Avellone's statement comes after controversy surrounded the release of New Vegas. The game was released in a buggy state after Obsidian passed the code to Bethesda for QA and testing. Obsidian subsequently took the blame for the game's release problems, which saw the game get initial lower review scores than Bethesda's Fallout 3. However, after patching the game turned out to have a very long tail and now regularly tops polls and critics' choice lists as the finest Fallout game. It's worth noting that Obsidian are, effectively, a reconstituted version of Black Isle, the company that created the Fallout franchise in the late 1990s and produced the first two games in the series (Avellone was project lead on Fallout 2 and New Vegas's DLC Old World Blues, and worked on New Vegas itself and its other DLC as a designer and writer).

Further controversy unfolded when it was revealed that Obsidian missed out on a bonus payment that was north of $1 million that they would have received if the game had scored just one percentage point higher on Metacritic. The fact that the game became Bethesda's biggest-selling-ever title on release, shipping 5 million copies in its first month on sale (almost double Fallout 3's first-month sales), was apparently not rewarded. Bethesda's next two games have sold more, Skyrim shifting 7 million copies in its first month in 2011 and Fallout 4 almost 12 million last November.

Despite these issues, Obsidian did propose a new Fallout project to Bethesda a few years ago. This game would have been set in Los Angeles, expanding on the Boneyard setting established in earlier games.

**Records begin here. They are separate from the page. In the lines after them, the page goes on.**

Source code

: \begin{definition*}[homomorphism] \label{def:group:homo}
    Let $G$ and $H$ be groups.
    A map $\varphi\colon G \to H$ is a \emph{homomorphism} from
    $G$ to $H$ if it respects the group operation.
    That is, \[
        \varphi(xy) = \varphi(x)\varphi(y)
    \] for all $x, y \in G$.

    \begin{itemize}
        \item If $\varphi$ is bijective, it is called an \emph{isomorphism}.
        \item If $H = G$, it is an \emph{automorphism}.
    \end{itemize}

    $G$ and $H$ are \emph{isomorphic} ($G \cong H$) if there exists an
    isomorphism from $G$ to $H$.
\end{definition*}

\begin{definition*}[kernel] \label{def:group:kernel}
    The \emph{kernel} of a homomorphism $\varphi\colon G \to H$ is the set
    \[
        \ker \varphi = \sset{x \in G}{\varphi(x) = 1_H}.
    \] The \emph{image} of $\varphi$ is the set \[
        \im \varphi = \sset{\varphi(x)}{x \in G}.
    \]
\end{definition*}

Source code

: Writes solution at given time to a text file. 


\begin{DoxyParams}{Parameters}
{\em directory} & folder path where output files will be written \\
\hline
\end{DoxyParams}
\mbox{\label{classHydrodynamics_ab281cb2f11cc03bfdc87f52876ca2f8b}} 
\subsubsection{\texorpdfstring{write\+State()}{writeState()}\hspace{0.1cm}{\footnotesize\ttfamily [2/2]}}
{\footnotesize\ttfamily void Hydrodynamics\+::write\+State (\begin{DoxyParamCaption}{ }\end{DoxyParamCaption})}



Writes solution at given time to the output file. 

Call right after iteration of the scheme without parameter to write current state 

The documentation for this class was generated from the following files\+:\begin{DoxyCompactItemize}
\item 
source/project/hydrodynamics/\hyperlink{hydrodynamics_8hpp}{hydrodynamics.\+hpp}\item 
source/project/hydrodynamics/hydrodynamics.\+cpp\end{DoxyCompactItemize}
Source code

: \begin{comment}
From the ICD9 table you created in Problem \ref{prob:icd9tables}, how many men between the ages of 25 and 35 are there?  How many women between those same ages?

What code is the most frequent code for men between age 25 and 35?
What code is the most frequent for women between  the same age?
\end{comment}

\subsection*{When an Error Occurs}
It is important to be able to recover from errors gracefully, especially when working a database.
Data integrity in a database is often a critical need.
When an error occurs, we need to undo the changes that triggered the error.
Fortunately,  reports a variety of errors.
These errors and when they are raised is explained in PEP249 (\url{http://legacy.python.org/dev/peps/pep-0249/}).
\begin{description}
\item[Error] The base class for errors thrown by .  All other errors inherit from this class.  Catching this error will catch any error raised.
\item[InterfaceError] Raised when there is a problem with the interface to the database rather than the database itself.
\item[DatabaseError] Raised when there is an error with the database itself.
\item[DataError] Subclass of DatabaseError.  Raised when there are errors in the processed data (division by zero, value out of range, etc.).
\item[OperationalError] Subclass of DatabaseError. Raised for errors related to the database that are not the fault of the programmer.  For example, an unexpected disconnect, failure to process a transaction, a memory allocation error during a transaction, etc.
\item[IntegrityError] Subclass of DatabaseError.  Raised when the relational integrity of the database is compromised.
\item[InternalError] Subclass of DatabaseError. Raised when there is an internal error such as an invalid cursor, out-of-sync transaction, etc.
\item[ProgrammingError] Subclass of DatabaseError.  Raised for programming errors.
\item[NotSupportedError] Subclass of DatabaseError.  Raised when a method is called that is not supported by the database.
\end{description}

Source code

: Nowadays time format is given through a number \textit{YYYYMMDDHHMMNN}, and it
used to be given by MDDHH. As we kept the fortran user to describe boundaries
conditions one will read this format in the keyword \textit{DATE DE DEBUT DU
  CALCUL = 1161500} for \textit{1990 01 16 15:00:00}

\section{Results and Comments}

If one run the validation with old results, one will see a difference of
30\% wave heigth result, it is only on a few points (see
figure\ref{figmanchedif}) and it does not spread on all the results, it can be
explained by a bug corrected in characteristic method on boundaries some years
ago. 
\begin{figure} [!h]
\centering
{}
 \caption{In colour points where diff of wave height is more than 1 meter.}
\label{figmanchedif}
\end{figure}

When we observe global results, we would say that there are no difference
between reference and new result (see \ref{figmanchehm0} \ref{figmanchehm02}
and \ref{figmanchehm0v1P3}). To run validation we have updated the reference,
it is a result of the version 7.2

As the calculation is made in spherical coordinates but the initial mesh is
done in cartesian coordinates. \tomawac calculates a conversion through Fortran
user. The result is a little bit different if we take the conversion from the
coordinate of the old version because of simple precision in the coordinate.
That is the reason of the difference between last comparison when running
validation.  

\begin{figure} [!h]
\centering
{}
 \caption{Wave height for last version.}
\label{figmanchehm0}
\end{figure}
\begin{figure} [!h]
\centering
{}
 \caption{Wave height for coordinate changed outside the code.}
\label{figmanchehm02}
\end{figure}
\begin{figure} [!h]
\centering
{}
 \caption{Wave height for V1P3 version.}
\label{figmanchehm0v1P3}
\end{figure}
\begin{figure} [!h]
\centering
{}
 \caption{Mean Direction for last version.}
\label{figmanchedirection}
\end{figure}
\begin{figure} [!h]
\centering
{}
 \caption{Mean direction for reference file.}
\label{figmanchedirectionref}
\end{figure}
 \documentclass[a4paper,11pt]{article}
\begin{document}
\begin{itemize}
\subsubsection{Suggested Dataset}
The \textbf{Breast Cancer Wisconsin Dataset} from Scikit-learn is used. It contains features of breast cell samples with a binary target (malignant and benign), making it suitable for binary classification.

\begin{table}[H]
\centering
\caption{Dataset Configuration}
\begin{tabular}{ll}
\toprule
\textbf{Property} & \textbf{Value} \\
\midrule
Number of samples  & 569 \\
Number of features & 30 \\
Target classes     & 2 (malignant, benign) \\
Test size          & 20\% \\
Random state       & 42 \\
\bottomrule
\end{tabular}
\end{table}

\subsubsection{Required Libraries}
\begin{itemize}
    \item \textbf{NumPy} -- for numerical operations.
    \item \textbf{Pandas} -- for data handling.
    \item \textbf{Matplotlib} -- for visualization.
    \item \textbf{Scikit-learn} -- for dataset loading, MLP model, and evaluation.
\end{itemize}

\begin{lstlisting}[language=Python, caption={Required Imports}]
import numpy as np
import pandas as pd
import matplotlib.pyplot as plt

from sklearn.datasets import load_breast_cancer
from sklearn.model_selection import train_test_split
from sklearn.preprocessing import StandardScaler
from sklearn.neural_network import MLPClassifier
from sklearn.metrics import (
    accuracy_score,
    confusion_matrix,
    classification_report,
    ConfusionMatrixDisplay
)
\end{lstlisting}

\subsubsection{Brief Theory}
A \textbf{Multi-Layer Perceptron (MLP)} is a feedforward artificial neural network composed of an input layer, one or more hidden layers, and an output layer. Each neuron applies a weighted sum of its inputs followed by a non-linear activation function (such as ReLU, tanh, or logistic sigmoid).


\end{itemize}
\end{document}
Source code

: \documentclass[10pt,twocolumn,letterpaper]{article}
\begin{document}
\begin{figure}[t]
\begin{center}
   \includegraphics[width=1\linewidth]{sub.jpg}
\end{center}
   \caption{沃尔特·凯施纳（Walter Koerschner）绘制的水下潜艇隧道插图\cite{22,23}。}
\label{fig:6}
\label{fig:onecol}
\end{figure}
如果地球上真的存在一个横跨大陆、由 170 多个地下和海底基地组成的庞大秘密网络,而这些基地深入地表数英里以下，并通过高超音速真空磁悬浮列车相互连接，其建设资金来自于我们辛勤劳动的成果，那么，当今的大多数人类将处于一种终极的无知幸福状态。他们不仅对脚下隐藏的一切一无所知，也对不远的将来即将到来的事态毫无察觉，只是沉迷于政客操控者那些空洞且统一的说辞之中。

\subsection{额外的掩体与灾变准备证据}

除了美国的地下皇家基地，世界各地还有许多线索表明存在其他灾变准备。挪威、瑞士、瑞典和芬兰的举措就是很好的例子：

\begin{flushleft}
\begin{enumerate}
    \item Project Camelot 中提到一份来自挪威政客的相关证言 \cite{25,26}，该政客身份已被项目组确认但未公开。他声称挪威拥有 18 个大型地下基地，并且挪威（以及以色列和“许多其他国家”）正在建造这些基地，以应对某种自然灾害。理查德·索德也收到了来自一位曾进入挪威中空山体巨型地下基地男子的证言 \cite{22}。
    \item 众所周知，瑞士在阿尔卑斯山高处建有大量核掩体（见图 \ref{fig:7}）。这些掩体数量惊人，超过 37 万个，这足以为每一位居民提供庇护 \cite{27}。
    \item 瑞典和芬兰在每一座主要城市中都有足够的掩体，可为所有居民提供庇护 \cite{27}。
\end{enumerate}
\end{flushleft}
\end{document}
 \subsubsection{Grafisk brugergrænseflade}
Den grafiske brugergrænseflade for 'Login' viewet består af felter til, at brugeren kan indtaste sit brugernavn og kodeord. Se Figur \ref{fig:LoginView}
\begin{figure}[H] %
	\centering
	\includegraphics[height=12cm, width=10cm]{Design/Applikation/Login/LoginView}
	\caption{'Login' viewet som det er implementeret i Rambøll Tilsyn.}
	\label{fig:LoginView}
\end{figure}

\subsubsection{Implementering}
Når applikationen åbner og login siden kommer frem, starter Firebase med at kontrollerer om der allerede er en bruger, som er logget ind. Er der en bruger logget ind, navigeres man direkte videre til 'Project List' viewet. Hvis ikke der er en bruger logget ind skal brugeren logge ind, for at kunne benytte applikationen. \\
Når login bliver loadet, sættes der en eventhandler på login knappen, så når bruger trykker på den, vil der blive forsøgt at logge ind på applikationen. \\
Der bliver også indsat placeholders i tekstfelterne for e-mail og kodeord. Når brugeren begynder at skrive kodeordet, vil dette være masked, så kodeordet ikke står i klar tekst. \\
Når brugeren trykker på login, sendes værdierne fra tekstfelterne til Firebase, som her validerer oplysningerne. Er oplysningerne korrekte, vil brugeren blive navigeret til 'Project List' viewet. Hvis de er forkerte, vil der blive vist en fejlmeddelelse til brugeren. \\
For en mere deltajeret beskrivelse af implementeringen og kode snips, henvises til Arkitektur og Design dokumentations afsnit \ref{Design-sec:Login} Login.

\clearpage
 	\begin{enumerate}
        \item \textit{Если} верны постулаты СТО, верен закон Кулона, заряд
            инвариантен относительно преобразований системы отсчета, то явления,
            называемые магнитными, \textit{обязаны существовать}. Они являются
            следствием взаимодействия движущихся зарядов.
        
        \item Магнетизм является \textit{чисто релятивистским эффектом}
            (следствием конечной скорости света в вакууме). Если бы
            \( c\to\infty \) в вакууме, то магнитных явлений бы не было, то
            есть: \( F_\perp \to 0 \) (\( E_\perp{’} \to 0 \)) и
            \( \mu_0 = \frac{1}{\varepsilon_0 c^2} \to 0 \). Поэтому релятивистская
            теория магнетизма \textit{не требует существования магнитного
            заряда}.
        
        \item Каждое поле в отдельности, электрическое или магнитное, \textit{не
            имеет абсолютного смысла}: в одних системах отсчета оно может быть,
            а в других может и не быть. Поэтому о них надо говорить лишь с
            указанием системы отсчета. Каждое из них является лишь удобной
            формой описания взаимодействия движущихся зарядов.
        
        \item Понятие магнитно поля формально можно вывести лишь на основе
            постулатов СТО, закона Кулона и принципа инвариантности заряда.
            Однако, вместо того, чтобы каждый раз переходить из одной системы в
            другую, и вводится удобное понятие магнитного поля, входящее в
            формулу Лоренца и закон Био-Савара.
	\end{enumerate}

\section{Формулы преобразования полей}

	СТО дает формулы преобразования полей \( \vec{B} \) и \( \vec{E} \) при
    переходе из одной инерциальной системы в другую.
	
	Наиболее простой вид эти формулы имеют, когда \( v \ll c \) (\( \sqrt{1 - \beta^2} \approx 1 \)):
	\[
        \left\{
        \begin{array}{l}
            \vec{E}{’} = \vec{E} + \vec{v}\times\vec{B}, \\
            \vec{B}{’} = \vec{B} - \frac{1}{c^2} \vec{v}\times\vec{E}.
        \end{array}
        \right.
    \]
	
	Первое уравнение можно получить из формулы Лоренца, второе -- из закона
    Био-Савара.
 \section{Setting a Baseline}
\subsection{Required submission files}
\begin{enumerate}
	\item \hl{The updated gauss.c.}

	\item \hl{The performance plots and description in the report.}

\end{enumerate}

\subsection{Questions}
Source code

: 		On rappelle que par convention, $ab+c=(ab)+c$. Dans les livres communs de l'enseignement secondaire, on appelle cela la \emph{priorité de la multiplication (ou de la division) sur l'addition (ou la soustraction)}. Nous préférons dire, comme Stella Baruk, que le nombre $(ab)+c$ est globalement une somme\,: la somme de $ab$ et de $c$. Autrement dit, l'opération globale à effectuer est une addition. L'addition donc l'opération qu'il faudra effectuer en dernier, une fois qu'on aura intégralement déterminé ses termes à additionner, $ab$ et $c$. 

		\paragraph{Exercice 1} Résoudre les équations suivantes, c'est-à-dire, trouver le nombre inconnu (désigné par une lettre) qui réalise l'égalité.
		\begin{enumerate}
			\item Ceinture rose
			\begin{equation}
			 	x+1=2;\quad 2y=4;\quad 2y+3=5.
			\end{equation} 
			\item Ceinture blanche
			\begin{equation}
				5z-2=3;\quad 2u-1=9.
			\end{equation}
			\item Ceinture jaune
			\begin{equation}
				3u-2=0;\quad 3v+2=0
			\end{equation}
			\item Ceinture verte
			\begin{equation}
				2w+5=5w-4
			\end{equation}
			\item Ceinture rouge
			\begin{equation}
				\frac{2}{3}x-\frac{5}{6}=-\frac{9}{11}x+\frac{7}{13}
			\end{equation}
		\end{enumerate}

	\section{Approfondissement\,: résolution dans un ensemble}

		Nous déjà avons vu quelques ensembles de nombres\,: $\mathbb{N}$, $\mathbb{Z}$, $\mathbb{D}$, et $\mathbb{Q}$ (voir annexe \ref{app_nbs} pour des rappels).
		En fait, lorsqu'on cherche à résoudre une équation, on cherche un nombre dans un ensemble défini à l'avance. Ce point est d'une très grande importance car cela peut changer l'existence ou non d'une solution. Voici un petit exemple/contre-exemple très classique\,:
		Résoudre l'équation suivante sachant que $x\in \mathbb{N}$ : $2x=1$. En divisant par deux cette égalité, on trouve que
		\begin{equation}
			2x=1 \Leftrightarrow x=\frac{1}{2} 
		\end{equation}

However, whilst Avellone's remarks might be misconstrued as Bethesda becoming more controlling of the franchise or petty over past criticisms, there's actually a far more practical explanation. Outsourcing a game requires close coordination between the IP holders and publishers, and the whole production studio. In New Vegas's case, this required Bethesda - based just outside Washington, DC - and the LA-based Obsidian to coordinate development which ended up being less practical than expected. Bethesda, more likely, will want to employ their own in-house secondary team to create games at a faster pace, and last year they announced the formation of a new team in the (relatively) closer location of Montreal to do just that.

Bethesda have hinted at some major announcements at E3. It seems unlikely that The Elder Scrolls VI will be announced so soon, so it's more likely to be about games under development from their other studios.

Chris Avellone is currently at Larian Studios working on Divinity: Original Sin II. Alongside the likes of Patrick Rothfuss, he's also contributed writing and story development to inXile's Torment: Tides of Numenera, which should be released this summer.

1 comment:

JD Woodman said...

Not wanting to get upstaged again with the IP they bought and paid for has got to be in the mix somewhere.